Güneş binalara vurdukça, Tuna nehri kıyısındaki binalar -kendilerinden başkası görmesin diye- nehri boydan boya gizlemeye çalışarak, göğüslerini güneş ışınlarına nasıl da siper etmişler…
Binaların camları, güneşten aldıkları ışınlarını Tuna nehri üzerine boylu boyunca nasıl da yansıtıyorlar…
Ve bugün Tuna nehri o kadar sakin ve sessiz akıyor ki, sanki durmuş ve bütün dikkatiyle Budapeşte’de olup bitenleri seyretmeye, dinlemeye çalışıyor.
Tuna nehrinin bu davranışı; yalnız bugüne mi özgü, başka zaman da öyle içine kapanıp şehri hem seyredip hem de dinler mi bilemesem de Tuna’nın bir başka albenisi varmış gibi geliyor bana.
Evet, ilk kez geliyordum Budapeşte’ye…
Ve şansıma hava açık, berrak ve pırıl pırıl bir gün…
İnsanlar sere serpe dolaşıyorlar Tuna’nın kordonunda…
Özgürce öpüşüyorlardı, özgürce sevişiyorlardı gençler hem de kimseleri umursamadan…
Güneş tepelerinde olanca sıcaklığı ile onları yakmaya çalışsa bile hiç bir şey umurlarında değildi, Tuna kıyısında birbirleriyle neredeyse sarmal hale gelmiş gençlerin…
*
Biz mi ne yapıyoruz o zaman?
Başkalarını bilmem, ama “Demek ki diyorum burası Avrupa… Demek ki Avrupa’da böyle oluyormuş…”
Başka ne denilebilir ki?
*
Hani, “Avrupa” da demişken efendim; Macaristan 2007 yılında Avrupa Birliği’ne girmiş.

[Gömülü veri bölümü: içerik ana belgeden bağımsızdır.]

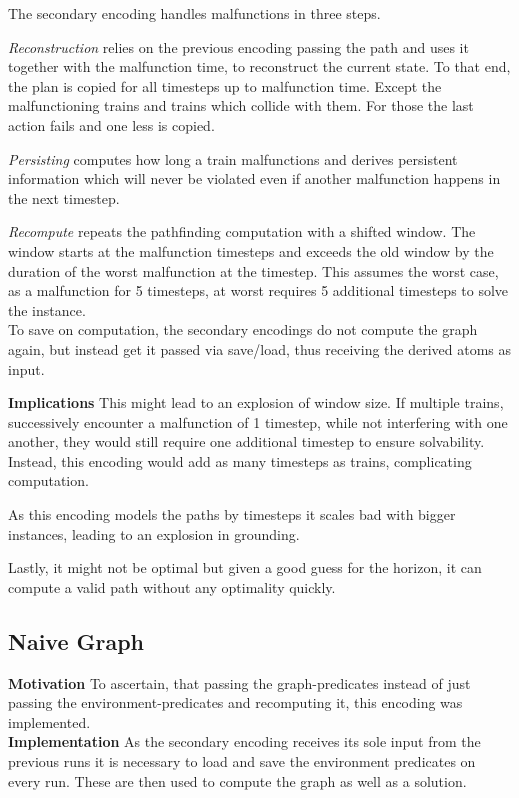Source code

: \noindent The secondary encoding handles malfunctions in three steps.

\textit{Reconstruction} relies on the previous encoding passing the path and uses it together with the malfunction time, to reconstruct the current state. To that end, the plan is copied for all timesteps up to malfunction time. Except the malfunctioning trains and trains which collide with them. For those the last action fails and one less is copied. 

\textit{Persisting} computes how long a train malfunctions and derives persistent information which will never be violated even if another malfunction happens in the next timestep.

\textit{Recompute} repeats the pathfinding computation with a shifted window. The window starts at the malfunction timesteps and exceeds the old window by the duration of the worst malfunction at the timestep. This assumes the worst case, as a malfunction for 5 timesteps, at worst requires 5 additional timesteps to solve the instance.\\

To save on computation, the secondary encodings do not compute the graph again, but instead get it passed via save/load, thus receiving the derived atoms as input.

\noindent \textbf{Implications} This might lead to an explosion of window size. If multiple trains, successively encounter a malfunction of 1 timestep, while not interfering with one another, they would still require one additional timestep to ensure solvability. Instead, this encoding would add as many timesteps as trains, complicating computation.

As this encoding models the paths by timesteps it scales bad with bigger instances, leading to an explosion in grounding.

Lastly, it might not be optimal but given a good guess for the horizon, it can compute a valid path without any optimality quickly.

\subsection{Naive Graph}
\noindent \textbf{Motivation} To ascertain, that passing the graph-predicates instead of just passing the environment-predicates and recomputing it, this encoding was implemented.\\

\noindent \textbf{Implementation} As the secondary encoding receives its sole input from the previous runs it is necessary to load and save the environment predicates on every run. These are then used to compute the graph as well as a solution.\\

Yani Macaristan’ın Avrupalılığının tescili olalı tam tamına dört yıl geçmiş olmasına rağmen hâlâ kendi paraları olan Forint kullanılmakta.

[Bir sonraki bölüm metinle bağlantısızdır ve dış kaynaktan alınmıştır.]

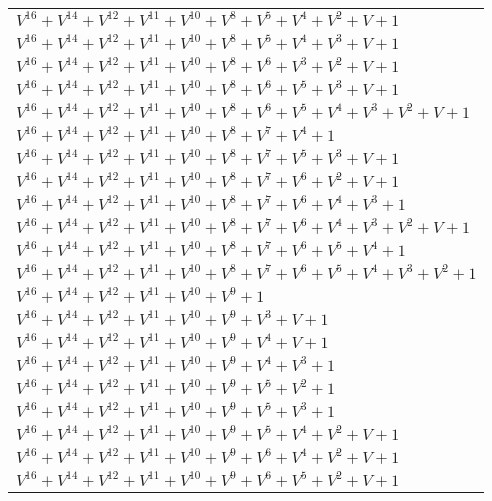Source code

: \documentclass[12pt]{article}
\begin{document}
\begin{adjustwidth}{-4cm}{}
\begin{center}
\begin{longtable}{|l|}
$V^{16}  +V^{14}  +V^{12}  +V^{11}  +V^{10}  +V^{8}  +V^{5}  +V^{4}  +V^{2}  + V + 1$ \\
$V^{16}  +V^{14}  +V^{12}  +V^{11}  +V^{10}  +V^{8}  +V^{5}  +V^{4}  +V^{3}  + V + 1$ \\
$V^{16}  +V^{14}  +V^{12}  +V^{11}  +V^{10}  +V^{8}  +V^{6}  +V^{3}  +V^{2}  + V + 1$ \\
$V^{16}  +V^{14}  +V^{12}  +V^{11}  +V^{10}  +V^{8}  +V^{6}  +V^{5}  +V^{3}  + V + 1$ \\
$V^{16}  +V^{14}  +V^{12}  +V^{11}  +V^{10}  +V^{8}  +V^{6}  +V^{5}  +V^{4}  +V^{3}  +V^{2}  + V + 1$ \\
$V^{16}  +V^{14}  +V^{12}  +V^{11}  +V^{10}  +V^{8}  +V^{7}  +V^{4}  + 1$ \\
$V^{16}  +V^{14}  +V^{12}  +V^{11}  +V^{10}  +V^{8}  +V^{7}  +V^{5}  +V^{3}  + V + 1$ \\
$V^{16}  +V^{14}  +V^{12}  +V^{11}  +V^{10}  +V^{8}  +V^{7}  +V^{6}  +V^{2}  + V + 1$ \\
$V^{16}  +V^{14}  +V^{12}  +V^{11}  +V^{10}  +V^{8}  +V^{7}  +V^{6}  +V^{4}  +V^{3}  + 1$ \\
$V^{16}  +V^{14}  +V^{12}  +V^{11}  +V^{10}  +V^{8}  +V^{7}  +V^{6}  +V^{4}  +V^{3}  +V^{2}  + V + 1$ \\
$V^{16}  +V^{14}  +V^{12}  +V^{11}  +V^{10}  +V^{8}  +V^{7}  +V^{6}  +V^{5}  +V^{4}  + 1$ \\
$V^{16}  +V^{14}  +V^{12}  +V^{11}  +V^{10}  +V^{8}  +V^{7}  +V^{6}  +V^{5}  +V^{4}  +V^{3}  +V^{2}  + 1$ \\
$V^{16}  +V^{14}  +V^{12}  +V^{11}  +V^{10}  +V^{9}  + 1$ \\
$V^{16}  +V^{14}  +V^{12}  +V^{11}  +V^{10}  +V^{9}  +V^{3}  + V + 1$ \\
$V^{16}  +V^{14}  +V^{12}  +V^{11}  +V^{10}  +V^{9}  +V^{4}  + V + 1$ \\
$V^{16}  +V^{14}  +V^{12}  +V^{11}  +V^{10}  +V^{9}  +V^{4}  +V^{3}  + 1$ \\
$V^{16}  +V^{14}  +V^{12}  +V^{11}  +V^{10}  +V^{9}  +V^{5}  +V^{2}  + 1$ \\
$V^{16}  +V^{14}  +V^{12}  +V^{11}  +V^{10}  +V^{9}  +V^{5}  +V^{3}  + 1$ \\
$V^{16}  +V^{14}  +V^{12}  +V^{11}  +V^{10}  +V^{9}  +V^{5}  +V^{4}  +V^{2}  + V + 1$ \\
$V^{16}  +V^{14}  +V^{12}  +V^{11}  +V^{10}  +V^{9}  +V^{6}  +V^{4}  +V^{2}  + V + 1$ \\
$V^{16}  +V^{14}  +V^{12}  +V^{11}  +V^{10}  +V^{9}  +V^{6}  +V^{5}  +V^{2}  + V + 1$ \\

\end{longtable}
\end{center}
\end{adjustwidth}
\end{document}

Rehberimizin bize söylediğine göre de 2020 yılından önce de Euro’ya geçmeleri zor gözüküyormuş.
Nedenini soruyoruz, Macaristan ekonomisinin, mali durumunun iyi olmadığını, söylüyor.
Tam da burada, düşünüyorum da Romanya, Bulgaristan ve de ekonomik ve mali durumu iyi olmadığı söylenen Macaristan’ın AB’ye alınması, buna karşın yıllardır AB’ye girmek için uğraşıp duran, kendine özgü özelliklerden ve dahi güzelliklerden bile vazgeçebilen benim ülkem AB’ye (giremiyor değil) alınmıyor…
Aslına bakarsanız alınmayacak da…
Yıllardır yazıp çiziyorum. Almayacaklar!
Çünkü mesele, sırf ekonomik gelişmişlik-gelişmemişlik meselesi değil ki. Onlar işin garnitürü…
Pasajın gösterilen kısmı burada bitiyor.